_Task item_
Check every line of the data below for "StrongNameKeyInstall". Copy each one that has it.

_Data in this exercise_
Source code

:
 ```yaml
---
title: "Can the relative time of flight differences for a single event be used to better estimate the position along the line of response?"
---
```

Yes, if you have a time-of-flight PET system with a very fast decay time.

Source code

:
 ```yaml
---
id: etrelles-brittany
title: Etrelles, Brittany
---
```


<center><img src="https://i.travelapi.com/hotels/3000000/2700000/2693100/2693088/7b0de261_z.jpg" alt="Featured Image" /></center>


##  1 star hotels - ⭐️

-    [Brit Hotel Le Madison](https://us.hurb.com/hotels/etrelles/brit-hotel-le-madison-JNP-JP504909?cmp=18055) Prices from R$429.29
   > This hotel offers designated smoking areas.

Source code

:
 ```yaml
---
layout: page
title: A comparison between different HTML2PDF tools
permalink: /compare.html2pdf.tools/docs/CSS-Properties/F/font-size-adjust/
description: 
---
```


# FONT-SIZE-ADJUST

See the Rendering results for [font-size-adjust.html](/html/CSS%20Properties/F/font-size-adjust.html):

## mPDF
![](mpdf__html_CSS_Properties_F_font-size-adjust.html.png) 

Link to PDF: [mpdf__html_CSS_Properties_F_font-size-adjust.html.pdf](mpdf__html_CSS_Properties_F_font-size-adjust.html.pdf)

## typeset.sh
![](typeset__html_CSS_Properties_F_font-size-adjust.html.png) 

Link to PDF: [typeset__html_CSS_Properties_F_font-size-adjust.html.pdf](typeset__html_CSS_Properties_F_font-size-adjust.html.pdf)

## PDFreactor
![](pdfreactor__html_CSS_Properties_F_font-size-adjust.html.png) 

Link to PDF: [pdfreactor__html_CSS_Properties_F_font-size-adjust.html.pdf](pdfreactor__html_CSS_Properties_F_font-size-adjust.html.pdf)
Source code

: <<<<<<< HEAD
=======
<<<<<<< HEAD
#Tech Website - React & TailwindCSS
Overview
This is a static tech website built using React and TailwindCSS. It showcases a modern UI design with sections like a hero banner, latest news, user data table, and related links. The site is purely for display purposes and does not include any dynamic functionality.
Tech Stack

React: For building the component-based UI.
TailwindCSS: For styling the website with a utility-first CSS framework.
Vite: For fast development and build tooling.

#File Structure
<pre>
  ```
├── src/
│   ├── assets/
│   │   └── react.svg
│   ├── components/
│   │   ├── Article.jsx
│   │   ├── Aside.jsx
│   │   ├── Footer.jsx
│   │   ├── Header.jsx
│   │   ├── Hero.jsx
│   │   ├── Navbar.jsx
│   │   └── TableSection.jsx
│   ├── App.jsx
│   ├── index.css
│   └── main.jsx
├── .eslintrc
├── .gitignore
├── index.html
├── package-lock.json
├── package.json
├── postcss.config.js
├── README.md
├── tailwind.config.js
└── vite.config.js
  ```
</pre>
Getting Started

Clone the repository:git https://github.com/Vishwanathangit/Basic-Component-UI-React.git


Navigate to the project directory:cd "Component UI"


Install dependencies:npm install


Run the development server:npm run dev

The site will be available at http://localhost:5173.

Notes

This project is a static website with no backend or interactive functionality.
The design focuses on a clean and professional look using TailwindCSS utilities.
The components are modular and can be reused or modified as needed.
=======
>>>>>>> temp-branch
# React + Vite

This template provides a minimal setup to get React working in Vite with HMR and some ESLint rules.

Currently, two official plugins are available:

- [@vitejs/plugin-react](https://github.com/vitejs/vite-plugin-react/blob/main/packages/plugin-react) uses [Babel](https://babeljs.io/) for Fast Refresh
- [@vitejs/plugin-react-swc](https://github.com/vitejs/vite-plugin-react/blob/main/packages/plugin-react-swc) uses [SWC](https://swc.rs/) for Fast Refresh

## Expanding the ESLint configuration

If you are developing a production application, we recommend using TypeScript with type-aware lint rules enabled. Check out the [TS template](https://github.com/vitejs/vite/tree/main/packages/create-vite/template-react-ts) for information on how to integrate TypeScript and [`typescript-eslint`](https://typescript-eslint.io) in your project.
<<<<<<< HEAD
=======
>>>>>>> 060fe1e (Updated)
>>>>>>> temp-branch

...

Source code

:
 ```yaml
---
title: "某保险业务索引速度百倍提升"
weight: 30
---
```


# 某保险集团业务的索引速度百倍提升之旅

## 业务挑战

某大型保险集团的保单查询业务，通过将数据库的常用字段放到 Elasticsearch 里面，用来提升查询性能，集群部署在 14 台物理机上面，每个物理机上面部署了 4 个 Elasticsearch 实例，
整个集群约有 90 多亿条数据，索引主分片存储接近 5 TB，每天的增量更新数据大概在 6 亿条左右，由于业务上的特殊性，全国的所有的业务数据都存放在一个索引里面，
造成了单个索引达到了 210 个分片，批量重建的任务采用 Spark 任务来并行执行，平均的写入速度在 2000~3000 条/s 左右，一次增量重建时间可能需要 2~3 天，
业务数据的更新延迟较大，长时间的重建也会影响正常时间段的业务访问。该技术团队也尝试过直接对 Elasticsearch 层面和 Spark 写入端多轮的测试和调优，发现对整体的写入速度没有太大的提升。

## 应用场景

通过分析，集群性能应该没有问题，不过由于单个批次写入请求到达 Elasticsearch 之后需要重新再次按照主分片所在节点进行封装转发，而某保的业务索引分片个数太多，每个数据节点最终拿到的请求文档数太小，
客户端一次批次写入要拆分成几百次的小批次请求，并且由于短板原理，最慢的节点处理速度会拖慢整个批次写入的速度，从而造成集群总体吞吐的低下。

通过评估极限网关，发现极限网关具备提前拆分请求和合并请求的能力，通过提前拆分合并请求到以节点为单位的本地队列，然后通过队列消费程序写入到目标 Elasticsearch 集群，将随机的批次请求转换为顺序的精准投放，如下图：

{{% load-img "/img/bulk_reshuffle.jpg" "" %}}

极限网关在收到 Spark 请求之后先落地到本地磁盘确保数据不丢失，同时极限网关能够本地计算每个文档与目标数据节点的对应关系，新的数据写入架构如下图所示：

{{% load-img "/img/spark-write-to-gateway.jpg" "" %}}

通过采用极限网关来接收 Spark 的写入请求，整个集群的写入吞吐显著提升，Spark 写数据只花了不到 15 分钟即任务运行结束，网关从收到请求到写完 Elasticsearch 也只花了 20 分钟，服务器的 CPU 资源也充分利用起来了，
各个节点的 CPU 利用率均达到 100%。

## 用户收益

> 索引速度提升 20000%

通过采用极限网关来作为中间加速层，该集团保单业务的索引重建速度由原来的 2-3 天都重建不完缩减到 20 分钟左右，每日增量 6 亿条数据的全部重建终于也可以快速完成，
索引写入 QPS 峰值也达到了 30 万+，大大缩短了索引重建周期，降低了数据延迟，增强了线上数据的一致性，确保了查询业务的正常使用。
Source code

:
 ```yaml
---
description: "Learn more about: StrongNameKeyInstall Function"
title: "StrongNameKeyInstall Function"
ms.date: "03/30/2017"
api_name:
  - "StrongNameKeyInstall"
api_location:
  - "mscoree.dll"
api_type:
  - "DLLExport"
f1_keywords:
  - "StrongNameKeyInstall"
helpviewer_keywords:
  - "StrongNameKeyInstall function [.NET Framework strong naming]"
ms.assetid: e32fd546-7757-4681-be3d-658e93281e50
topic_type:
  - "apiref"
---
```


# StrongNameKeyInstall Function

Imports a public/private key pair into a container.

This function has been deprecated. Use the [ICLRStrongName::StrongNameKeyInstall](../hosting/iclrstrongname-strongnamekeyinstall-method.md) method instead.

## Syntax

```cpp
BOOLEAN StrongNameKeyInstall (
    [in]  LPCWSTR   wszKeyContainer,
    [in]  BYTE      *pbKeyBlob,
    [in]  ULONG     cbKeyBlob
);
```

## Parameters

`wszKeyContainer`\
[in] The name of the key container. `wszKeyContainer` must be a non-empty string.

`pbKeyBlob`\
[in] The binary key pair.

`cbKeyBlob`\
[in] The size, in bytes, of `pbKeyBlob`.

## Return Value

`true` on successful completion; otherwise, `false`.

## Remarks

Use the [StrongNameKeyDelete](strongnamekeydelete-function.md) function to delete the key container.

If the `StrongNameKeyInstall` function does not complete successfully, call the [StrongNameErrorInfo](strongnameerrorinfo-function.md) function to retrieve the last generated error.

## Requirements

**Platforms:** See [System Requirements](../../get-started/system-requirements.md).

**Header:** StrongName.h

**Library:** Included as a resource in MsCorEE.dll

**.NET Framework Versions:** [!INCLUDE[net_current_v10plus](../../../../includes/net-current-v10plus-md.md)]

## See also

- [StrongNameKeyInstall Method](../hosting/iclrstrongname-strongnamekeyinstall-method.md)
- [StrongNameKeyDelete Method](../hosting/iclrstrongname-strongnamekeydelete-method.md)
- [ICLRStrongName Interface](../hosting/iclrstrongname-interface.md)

_Response_
description: "Learn more about: StrongNameKeyInstall Function"
title: "StrongNameKeyInstall Function"
  - "StrongNameKeyInstall"
  - "StrongNameKeyInstall"
  - "StrongNameKeyInstall function [.NET Framework strong naming]"
# StrongNameKeyInstall Function
This function has been deprecated. Use the [ICLRStrongName::StrongNameKeyInstall](../hosting/iclrstrongname-strongnamekeyinstall-method.md) method instead.
BOOLEAN StrongNameKeyInstall (
If the `StrongNameKeyInstall` function does not complete successfully, call the [StrongNameErrorInfo](strongnameerrorinfo-function.md) function to retrieve the last generated error.
- [StrongNameKeyInstall Method](../hosting/iclrstrongname-strongnamekeyinstall-method.md)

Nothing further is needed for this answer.